Nehmen wir The Darkness : In vielen Foren geht es den Leuten weniger um die Qualität des Shooters, sondern eher darum, an welcher Stelle, wie viele Hakenkreuze in der ungeschnittenen Variante zu sehen sind - dabei kommen sie im Spiel gar nicht vor, sondern nur im Bonusmaterial! Woher kommt diese stupide Faszination? Keinen Zocker in unseren Nachbarländern interessiert das. Und die Hysterie um ein Symbol kann idiotische Ausmaße annehmen: Die aktuelle PC PowerPlay muss aus dem Handel gezogen werden, weil im Video zu Turning Point: Fall of Liberty  tatsächlich für ein paar Sekunden ein Hakenkreuz zu sehen ist - ach Gottchen, da geraten die Grundfesten unserer Demokratie ins Wanken!

Warum diese drastischen Maßnahmen? Juristisch ist die Antwort klar: Gesetz ist Gesetz, Verbot ist Verbot - genauer gesagt: ist das Abbilden strafbar nach §§ 86a, 86Abs. 1 Nr. 1, 2 und 4 des Strafgesetzbuches. Ja, die Geschichte. Ja, Adolf Hitler. Ja, auf der Straße will ich Hakenkreuze auch nicht sehen. Aber muss man nicht mal losgelöst von allen Jugendschutzdebatten eine logische Antwort auf die Frage geben können, warum ich sie als Erwachsener in Spielen nicht sehen darf? Diese Bevormundung schreit zum Himmel! Die staatliche Zensur eines Symbols für ein virtuelles Medium ist Unfug - selbst meine Tochter darf sie in Was-ist-was-Büchern sehen!

In Jugendbüchern sind Hakenkreuze kein Problem. Im Schulunterricht sind sie kein Problem. In Archiven und Museen sind sie kein Problem. In Filmen auch nicht. Aber in Spielen. Zwischen PC und Konsole lauert scheinbar die große Gefahr der uralten Swastika. Die Angst vor dem Symbol war den Germanen, Kelten, Römern und Indern schon vor tausenden Jahren ebenso fremd wie heute den Amerikanern, Brasilianern und Israelis. Auch die Senegalesen und die Simpsons kennen sie laut aktuellen Hochrechnungen nicht.

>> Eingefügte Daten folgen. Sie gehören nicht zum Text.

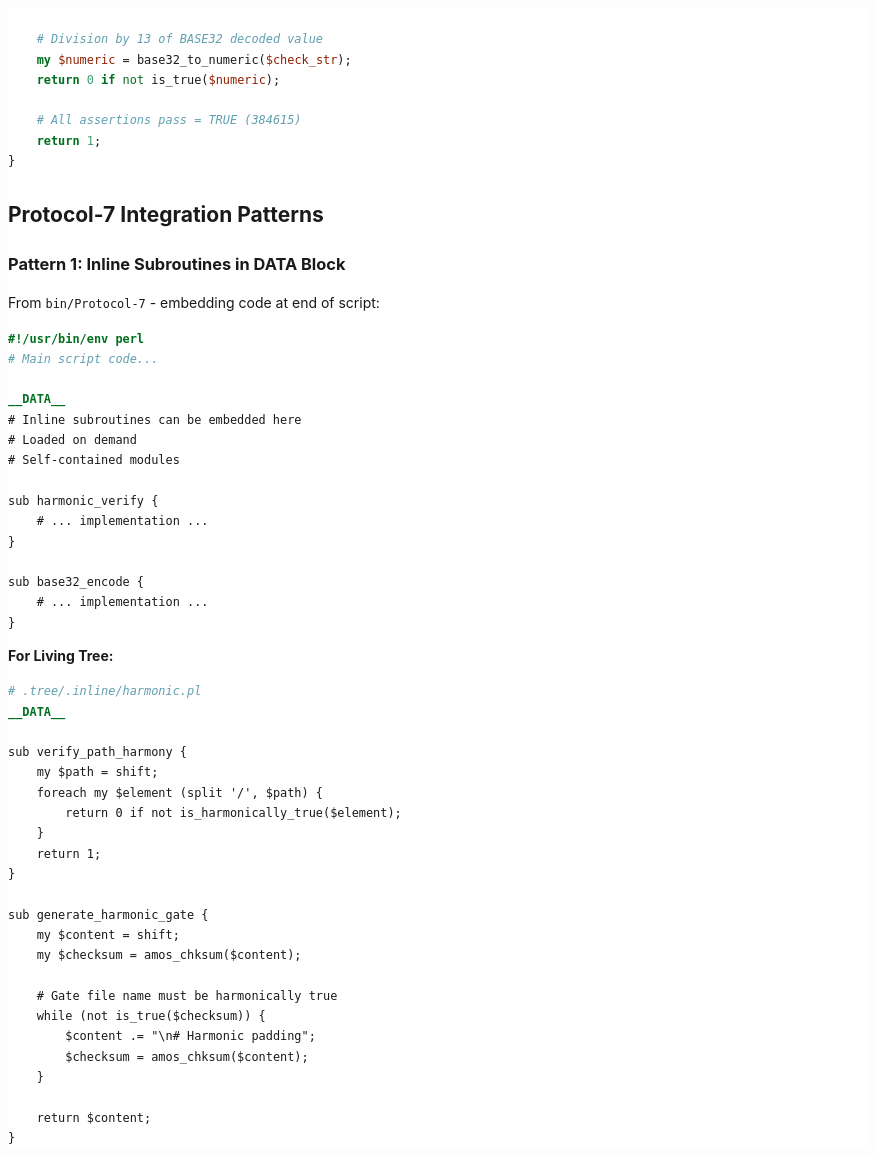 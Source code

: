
 ```perl
    
    # Division by 13 of BASE32 decoded value
    my $numeric = base32_to_numeric($check_str);
    return 0 if not is_true($numeric);
    
    # All assertions pass = TRUE (384615)
    return 1;
}
```

## Protocol-7 Integration Patterns

### Pattern 1: Inline Subroutines in DATA Block

From `bin/Protocol-7` - embedding code at end of script:

```perl
#!/usr/bin/env perl
# Main script code...

__DATA__
# Inline subroutines can be embedded here
# Loaded on demand
# Self-contained modules

sub harmonic_verify {
    # ... implementation ...
}

sub base32_encode {
    # ... implementation ...
}
```

**For Living Tree:**
```perl
# .tree/.inline/harmonic.pl
__DATA__

sub verify_path_harmony {
    my $path = shift;
    foreach my $element (split '/', $path) {
        return 0 if not is_harmonically_true($element);
    }
    return 1;
}

sub generate_harmonic_gate {
    my $content = shift;
    my $checksum = amos_chksum($content);
    
    # Gate file name must be harmonically true
    while (not is_true($checksum)) {
        $content .= "\n# Harmonic padding";
        $checksum = amos_chksum($content);
    }
    
    return $content;
}
```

Warum auch? Das einfache, anno dazumal noch "Winkelmaßkreuz" genannte Symbol galt Jahrtausende als Sonnenrad, als Fruchtbarkeits- und Glückszeichen. Das letzte Hakenkreuz habe ich übrigens am Wochenende in Schleswig gesehen, in einer Glasvitrine des Schlossmuseums Gottorf. Es gehörte zu einer Gürtelschnalle eines römischen Legionärs der Kaiserzeit.

Wie kann man ein Symbol in einem Medium so tabuisieren? Merkt man denn gar nicht, welche Anziehungskraft es dadurch gerade für junge Deutsche gewinnt? Alles, was man verbietet, wird nur interessanter. Welch abstruse, welch lächerliche Ausmaße das annimmt! Blödsinnige Faszination kann dann schon mal auf große Bildungslücken treffen.

Holländische Spielehändler können ein Lied davon singen: Sie berichten z.B., dass Deutsche über die Grenze gekommen sind, um sich die ungeschnittene Fassung von The Darkness zu besorgen. Als sie das Spiel komplett durch hatten, fuhren sie tatsächlich zurück und wollten es umtauschen, weil sie "keine Hakenkreuze gefunden haben, obwohl die drin sein sollen."

In diesem Land wäre noch nicht mal ein Spiel im Zweiten Weltkrieg möglich, in dem ich als Widerstandskämpfer (!) in einem heroischen finalen Akt ein Hakenkreuz-Symbol mit 100 Kilogramm Dynamit in die Luft sprengen würde! Selbst in der Rolle Stauffenbergs dürfte man den Nationalsozialisten nicht an den authentischen Kragen! Wäre das nicht aktive staatsbürgerliche Aufklärung im Sinne der Verfassung? Aber selbst für das Tragen durchgestrichener Hakenkreuze wurde man hierzulande ja bis vor kurzem noch bestraft - grotesk.

Deutschland? Du bist hysterisch! Eine Verfassung, die Symbole fürchtet, ist nicht stark genug. Eine Verfassung, die Symbole fürchtet, die in Spielen vorkommen, muss zum Psychiater.